Sementara itu, Dr. Suryo Gilang Romadlon menekankan pentingnya aparat penegak hukum mengedepankan social justice. Ia memperkenalkan madzhab Critical Legal Studies (CLS) sebagai pendekatan yang relevan untuk mengkritisi hukum sekaligus mengintegrasikan nilai moral. Bagi Suryo, hakim konstitusi perlu mempelajari dan menerapkan CLS agar lebih fokus pada keadilan substantif daripada sekadar prosedural. Hal ini akan memperkuat independensi MK dalam memutus perkara-perkara konstitusional.
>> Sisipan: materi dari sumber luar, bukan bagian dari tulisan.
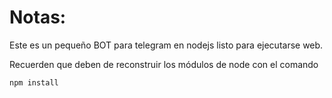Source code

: # Notas:

Este es un pequeño BOT para telegram en nodejs listo para ejecutarse web.

Recuerden que deben de reconstruir los módulos de node con el comando

```
npm install
```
Dan disampaikan juga oleh Sandy Al Faris, sebagai Wakil Ketua DEMA Fakultas Syariah UIN Siber Syekh Nurjati Cirebon, “Melalui seminar ini, harapannya dapat memantik diskusi lebih mendalam tentang masa depan konstitusi dan supremasi hukum di Indonesia, khususnya di kalangan mahasiswa sebagai agen perubahan.”